:: What the task asks ::
Everything in the listing must be repeated word for word.
________________
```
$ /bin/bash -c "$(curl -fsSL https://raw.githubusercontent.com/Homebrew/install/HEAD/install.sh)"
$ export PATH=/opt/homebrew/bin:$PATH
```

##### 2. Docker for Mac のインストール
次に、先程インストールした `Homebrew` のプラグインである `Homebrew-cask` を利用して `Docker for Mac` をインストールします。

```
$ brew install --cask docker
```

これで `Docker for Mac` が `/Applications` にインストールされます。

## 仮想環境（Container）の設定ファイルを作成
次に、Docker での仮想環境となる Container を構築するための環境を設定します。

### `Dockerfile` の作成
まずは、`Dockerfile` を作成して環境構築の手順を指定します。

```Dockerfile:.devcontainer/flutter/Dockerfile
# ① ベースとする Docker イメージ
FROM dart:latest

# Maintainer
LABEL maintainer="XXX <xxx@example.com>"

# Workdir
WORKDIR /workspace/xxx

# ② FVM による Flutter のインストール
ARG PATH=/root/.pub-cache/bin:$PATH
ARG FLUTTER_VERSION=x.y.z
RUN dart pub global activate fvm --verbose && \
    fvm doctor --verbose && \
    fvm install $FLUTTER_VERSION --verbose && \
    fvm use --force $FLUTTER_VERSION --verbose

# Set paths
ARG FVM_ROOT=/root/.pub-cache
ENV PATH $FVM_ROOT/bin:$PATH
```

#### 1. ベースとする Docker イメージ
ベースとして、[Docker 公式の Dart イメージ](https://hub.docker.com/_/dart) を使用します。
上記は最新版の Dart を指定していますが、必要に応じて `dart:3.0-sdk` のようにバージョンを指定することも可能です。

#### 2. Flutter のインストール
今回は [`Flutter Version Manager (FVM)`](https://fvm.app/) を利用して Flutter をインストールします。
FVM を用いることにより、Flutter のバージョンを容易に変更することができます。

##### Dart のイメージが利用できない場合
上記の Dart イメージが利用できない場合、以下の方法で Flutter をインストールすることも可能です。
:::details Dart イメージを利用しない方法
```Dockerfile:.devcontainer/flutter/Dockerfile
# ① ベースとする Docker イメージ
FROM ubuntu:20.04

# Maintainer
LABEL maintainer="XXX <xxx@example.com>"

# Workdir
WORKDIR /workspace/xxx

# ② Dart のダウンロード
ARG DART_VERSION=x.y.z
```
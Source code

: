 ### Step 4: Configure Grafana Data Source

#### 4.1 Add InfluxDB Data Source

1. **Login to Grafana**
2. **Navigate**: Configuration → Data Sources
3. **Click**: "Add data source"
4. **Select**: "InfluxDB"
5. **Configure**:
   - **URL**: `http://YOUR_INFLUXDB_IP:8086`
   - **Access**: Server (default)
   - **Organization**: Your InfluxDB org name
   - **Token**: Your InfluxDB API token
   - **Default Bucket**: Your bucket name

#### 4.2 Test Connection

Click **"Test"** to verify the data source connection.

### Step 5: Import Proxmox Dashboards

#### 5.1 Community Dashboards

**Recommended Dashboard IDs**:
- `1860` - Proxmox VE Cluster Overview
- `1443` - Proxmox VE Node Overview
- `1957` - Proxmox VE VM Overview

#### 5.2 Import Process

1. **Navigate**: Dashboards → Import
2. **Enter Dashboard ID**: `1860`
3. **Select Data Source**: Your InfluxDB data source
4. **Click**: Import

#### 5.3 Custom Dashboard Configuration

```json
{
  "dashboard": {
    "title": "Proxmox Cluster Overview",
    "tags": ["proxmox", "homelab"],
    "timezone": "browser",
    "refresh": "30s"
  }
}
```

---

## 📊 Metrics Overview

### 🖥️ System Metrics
________________
:: Answer box ::
```
$ /bin/bash -c "$(curl -fsSL https://raw.githubusercontent.com/Homebrew/install/HEAD/install.sh)"
$ export PATH=/opt/homebrew/bin:$PATH
```

##### 2. Docker for Mac のインストール
次に、先程インストールした `Homebrew` のプラグインである `Homebrew-cask` を利用して `Docker for Mac` をインストールします。

```
$ brew install --cask docker
```

これで `Docker for Mac` が `/Applications` にインストールされます。

## 仮想環境（Container）の設定ファイルを作成
次に、Docker での仮想環境となる Container を構築するための環境を設定します。

### `Dockerfile` の作成
まずは、`Dockerfile` を作成して環境構築の手順を指定します。

```Dockerfile:.devcontainer/flutter/Dockerfile
# ① ベースとする Docker イメージ
FROM dart:latest

# Maintainer
LABEL maintainer="XXX <xxx@example.com>"

# Workdir
WORKDIR /workspace/xxx

# ② FVM による Flutter のインストール
ARG PATH=/root/.pub-cache/bin:$PATH
ARG FLUTTER_VERSION=x.y.z
RUN dart pub global activate fvm --verbose && \
    fvm doctor --verbose && \
    fvm install $FLUTTER_VERSION --verbose && \
    fvm use --force $FLUTTER_VERSION --verbose

# Set paths
ARG FVM_ROOT=/root/.pub-cache
ENV PATH $FVM_ROOT/bin:$PATH
```

#### 1. ベースとする Docker イメージ
ベースとして、[Docker 公式の Dart イメージ](https://hub.docker.com/_/dart) を使用します。
上記は最新版の Dart を指定していますが、必要に応じて `dart:3.0-sdk` のようにバージョンを指定することも可能です。

#### 2. Flutter のインストール
今回は [`Flutter Version Manager (FVM)`](https://fvm.app/) を利用して Flutter をインストールします。
FVM を用いることにより、Flutter のバージョンを容易に変更することができます。

##### Dart のイメージが利用できない場合
上記の Dart イメージが利用できない場合、以下の方法で Flutter をインストールすることも可能です。
:::details Dart イメージを利用しない方法
```Dockerfile:.devcontainer/flutter/Dockerfile
# ① ベースとする Docker イメージ
FROM ubuntu:20.04

# Maintainer
LABEL maintainer="XXX <xxx@example.com>"

# Workdir
WORKDIR /workspace/xxx

# ② Dart のダウンロード
ARG DART_VERSION=x.y.z
```
Source code

: ### Step 4: Configure Grafana Data Source

#### 4.1 Add InfluxDB Data Source

1. **Login to Grafana**
2. **Navigate**: Configuration → Data Sources
3. **Click**: "Add data source"
4. **Select**: "InfluxDB"
5. **Configure**:
   - **URL**: `http://YOUR_INFLUXDB_IP:8086`
   - **Access**: Server (default)
   - **Organization**: Your InfluxDB org name
   - **Token**: Your InfluxDB API token
   - **Default Bucket**: Your bucket name

#### 4.2 Test Connection

Click **"Test"** to verify the data source connection.

### Step 5: Import Proxmox Dashboards

#### 5.1 Community Dashboards

**Recommended Dashboard IDs**:
- `1860` - Proxmox VE Cluster Overview
- `1443` - Proxmox VE Node Overview
- `1957` - Proxmox VE VM Overview

#### 5.2 Import Process

1. **Navigate**: Dashboards → Import
2. **Enter Dashboard ID**: `1860`
3. **Select Data Source**: Your InfluxDB data source
4. **Click**: Import

#### 5.3 Custom Dashboard Configuration

```json
{
  "dashboard": {
    "title": "Proxmox Cluster Overview",
    "tags": ["proxmox", "homelab"],
    "timezone": "browser",
    "refresh": "30s"
  }
}
```

---

## 📊 Metrics Overview

### 🖥️ System Metrics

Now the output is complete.